Big group challenges are fun the first time (I enjoyed the first New-You Challenge we ran at Catalyst two years ago.) But the challenge class times inconvenienced my best members. My coaches got worn out. And the new group took a lot of energy to manage…and then left.
- Is it non-harmful? At first, running a big group challenge seems like a positive: new potential members, and a little revenue spike. But more and more gyms are telling us they’re losing their BEST members when they run big group challenges. Their seed clients get less attention; they’re inconvenienced; and they’re often paying more for less service than the new kids get. In addition, if you’re offering bait-and-switch challenges, you’re poisoning your well of potential future clients.
- Is it additive (will it improve over time)? Unfortunately, lead quality tends to go down over time, and ad costs go up. When you run challenges over and over–especially the same group challenge–its value decreases every time you run it.
- Can it survive the crowd? When multiple gyms run the same ad campaigns in the same city, the problem compounds: ad costs go up quickly, and lead quality decreases, because the best applicants have already done the program. They’re looking for the next thing.
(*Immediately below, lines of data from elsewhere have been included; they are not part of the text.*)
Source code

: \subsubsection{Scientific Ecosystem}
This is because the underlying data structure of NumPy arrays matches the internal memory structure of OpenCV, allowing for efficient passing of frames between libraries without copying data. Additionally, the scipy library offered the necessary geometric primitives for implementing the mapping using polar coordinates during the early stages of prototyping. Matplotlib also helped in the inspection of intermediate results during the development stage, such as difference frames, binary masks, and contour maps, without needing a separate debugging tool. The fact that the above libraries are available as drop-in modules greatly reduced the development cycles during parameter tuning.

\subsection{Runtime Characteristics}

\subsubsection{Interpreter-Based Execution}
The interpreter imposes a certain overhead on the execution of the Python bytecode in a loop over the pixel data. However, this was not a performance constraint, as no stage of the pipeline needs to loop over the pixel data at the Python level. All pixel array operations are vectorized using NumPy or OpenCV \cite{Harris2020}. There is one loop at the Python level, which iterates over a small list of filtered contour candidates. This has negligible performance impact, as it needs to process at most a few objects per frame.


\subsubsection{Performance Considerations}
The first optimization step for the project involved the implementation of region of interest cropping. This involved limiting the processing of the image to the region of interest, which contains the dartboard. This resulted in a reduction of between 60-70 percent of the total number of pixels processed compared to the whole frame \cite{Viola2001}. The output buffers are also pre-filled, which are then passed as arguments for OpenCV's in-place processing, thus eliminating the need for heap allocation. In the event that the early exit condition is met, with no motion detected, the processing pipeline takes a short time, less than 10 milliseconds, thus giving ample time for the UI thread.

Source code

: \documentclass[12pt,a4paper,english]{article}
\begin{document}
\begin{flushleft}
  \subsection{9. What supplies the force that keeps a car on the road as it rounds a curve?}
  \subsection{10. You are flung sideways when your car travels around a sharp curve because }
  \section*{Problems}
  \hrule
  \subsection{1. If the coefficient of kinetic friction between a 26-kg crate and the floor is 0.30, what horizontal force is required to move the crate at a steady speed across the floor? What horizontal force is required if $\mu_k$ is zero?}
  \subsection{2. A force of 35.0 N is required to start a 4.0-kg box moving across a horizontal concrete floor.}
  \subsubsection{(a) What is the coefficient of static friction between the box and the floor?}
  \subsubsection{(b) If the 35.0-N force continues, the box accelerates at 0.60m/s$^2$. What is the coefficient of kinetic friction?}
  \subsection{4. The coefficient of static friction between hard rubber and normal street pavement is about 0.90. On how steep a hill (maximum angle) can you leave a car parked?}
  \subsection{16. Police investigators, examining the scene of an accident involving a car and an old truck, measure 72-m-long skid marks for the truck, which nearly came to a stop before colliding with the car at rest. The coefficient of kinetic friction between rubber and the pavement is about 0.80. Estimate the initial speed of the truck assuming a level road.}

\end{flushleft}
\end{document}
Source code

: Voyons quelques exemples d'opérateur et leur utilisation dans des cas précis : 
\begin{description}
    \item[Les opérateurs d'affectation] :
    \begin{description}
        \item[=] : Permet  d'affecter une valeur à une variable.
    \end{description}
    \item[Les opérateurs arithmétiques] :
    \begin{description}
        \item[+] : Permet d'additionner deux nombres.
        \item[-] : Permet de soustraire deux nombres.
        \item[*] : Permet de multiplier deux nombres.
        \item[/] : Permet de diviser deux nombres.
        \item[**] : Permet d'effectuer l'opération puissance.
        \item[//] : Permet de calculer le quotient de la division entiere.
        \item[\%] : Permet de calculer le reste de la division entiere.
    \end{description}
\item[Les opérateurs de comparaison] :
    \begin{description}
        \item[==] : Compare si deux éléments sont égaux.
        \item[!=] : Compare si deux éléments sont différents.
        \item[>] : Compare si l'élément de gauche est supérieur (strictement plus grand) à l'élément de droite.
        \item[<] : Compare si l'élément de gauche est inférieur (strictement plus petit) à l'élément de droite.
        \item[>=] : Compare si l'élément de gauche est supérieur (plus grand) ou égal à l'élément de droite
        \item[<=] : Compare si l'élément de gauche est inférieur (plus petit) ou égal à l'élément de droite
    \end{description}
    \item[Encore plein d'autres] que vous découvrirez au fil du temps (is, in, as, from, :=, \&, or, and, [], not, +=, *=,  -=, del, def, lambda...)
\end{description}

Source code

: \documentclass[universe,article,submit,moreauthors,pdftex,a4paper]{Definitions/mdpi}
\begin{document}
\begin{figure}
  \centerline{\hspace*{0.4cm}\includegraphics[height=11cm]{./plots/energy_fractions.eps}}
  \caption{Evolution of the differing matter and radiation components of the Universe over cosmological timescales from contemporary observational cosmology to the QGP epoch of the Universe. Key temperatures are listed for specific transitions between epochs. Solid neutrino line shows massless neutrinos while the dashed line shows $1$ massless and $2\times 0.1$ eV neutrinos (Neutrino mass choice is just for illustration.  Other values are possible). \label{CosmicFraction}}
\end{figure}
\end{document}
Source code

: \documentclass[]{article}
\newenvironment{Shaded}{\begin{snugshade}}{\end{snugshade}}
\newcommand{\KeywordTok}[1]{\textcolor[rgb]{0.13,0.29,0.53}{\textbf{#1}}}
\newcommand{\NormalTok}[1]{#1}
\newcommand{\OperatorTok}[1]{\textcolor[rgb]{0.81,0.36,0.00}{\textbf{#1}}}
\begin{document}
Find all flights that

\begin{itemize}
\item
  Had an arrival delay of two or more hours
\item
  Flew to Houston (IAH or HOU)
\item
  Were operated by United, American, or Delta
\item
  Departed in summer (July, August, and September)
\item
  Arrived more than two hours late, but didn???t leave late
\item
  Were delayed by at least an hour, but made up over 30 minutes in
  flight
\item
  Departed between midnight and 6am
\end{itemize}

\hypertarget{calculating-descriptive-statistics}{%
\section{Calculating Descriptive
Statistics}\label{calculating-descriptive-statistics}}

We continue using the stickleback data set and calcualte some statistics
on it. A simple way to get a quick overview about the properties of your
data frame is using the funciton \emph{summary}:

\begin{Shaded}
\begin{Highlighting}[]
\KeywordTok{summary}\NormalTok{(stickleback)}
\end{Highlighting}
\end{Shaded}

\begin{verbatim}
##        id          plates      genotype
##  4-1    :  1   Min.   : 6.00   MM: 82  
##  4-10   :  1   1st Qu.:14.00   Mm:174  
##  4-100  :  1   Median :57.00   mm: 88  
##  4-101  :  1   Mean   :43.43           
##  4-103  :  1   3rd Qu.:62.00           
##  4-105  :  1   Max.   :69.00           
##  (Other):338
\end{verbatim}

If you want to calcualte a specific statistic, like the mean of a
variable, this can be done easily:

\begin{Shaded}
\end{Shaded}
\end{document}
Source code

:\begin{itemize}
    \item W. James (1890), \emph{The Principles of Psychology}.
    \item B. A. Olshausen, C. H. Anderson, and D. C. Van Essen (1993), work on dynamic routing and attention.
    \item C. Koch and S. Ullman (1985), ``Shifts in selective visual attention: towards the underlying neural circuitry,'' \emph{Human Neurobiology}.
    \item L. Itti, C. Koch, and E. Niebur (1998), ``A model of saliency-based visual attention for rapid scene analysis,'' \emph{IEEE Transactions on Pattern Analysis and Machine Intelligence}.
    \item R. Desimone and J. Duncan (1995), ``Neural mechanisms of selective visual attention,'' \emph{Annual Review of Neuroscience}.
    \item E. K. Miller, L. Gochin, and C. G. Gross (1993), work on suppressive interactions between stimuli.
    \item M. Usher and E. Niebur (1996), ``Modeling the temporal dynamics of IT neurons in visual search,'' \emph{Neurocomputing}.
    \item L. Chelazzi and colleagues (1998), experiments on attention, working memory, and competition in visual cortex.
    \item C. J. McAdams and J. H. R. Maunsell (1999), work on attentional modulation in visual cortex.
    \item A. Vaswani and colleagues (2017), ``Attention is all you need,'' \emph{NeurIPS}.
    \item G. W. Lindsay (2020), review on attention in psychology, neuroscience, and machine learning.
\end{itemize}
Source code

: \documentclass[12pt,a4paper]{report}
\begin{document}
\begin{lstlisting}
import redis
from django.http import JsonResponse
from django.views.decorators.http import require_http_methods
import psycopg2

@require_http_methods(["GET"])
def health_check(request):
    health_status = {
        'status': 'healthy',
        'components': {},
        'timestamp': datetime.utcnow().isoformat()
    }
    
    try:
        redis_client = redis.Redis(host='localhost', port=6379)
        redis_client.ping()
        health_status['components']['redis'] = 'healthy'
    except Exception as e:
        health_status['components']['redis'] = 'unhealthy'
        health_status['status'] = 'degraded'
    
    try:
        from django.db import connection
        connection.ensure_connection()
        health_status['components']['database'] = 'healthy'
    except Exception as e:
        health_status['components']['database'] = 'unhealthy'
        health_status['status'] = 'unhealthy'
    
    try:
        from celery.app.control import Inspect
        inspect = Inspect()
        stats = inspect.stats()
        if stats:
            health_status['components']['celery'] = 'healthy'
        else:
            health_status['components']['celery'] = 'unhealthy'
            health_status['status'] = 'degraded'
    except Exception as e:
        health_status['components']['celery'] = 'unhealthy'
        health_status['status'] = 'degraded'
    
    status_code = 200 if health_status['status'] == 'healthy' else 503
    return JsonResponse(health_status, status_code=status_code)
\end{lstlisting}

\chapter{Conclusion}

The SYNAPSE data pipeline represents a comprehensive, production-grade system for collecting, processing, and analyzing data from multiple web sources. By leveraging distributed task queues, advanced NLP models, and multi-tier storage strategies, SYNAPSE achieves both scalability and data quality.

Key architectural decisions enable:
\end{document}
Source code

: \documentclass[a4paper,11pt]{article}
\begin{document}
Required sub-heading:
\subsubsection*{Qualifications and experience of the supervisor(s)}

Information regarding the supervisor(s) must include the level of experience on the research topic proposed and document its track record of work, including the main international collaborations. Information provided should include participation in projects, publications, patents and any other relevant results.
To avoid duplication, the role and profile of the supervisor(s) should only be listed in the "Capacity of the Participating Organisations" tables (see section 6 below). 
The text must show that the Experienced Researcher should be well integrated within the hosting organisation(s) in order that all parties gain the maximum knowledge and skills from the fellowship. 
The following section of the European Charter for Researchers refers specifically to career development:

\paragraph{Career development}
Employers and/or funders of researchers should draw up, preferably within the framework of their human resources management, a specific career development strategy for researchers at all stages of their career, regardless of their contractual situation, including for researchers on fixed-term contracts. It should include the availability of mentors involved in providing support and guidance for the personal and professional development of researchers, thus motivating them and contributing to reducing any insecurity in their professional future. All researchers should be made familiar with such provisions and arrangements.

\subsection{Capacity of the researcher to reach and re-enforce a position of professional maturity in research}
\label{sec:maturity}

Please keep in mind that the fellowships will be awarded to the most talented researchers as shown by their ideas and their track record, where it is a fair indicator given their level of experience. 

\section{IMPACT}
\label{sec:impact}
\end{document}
Now, let’s ask the same four questions about marketing to one person at a time, which is what we teach. For background:
Affinity marketing is in-person relationship marketing, referrals and “help first” conversations.
Content marketing is building a foundation of trust and slowly nurturing each potential client toward registration.
And the Facebook Marketing taught in the Incubator is personal “journeys”–sometimes we even call them challenges, but they’re not group challenges. For example, a person might see the ad, do a No-Sweat Intro, and have a six-week challenge designed for them; but their challenge is different from the next person’s, and leads to a long-term relationship with the gym.
Holding this type of marketing up to Godin’s four filters:
- Is it repeatable? Yes, you can have conversations forever. You can run ads forever with a lower ad spend, because your’e not counting on one big “splash” of revenue every 2-3 months. And since you’re just adding jet fuel to your normal process, you’re not going to put your staff through the meat grinder; you’re just speeding up your regular process.
- Is it non-harmful? Yes, because every new client goes through your typical intake process, and gets introduced to other members when they’re ready. That means you can still keep your primary focus on existing clients instead of ignoring them. And you can get new clients without tricking them.
- Is it additive? Yes. As you get better at conversations, you’ll convince more people to join your gym. You’ll also become better at conversions as you do more in a 1:1 setting. And since you’re not running the same ads as every other gym in town, you’ll get better at judging what works, and spend money on only those.
- Can it survive the crowd? Yes. We have several cities in which TwoBrain gyms are operating in cooperation instead of competition. They’re meeting different people, running different ads, and still becoming very successful.
There are shortcuts to profitability. Marketing can be one. But big-group challenge marketing is potentially harmful to the long-term success of your business.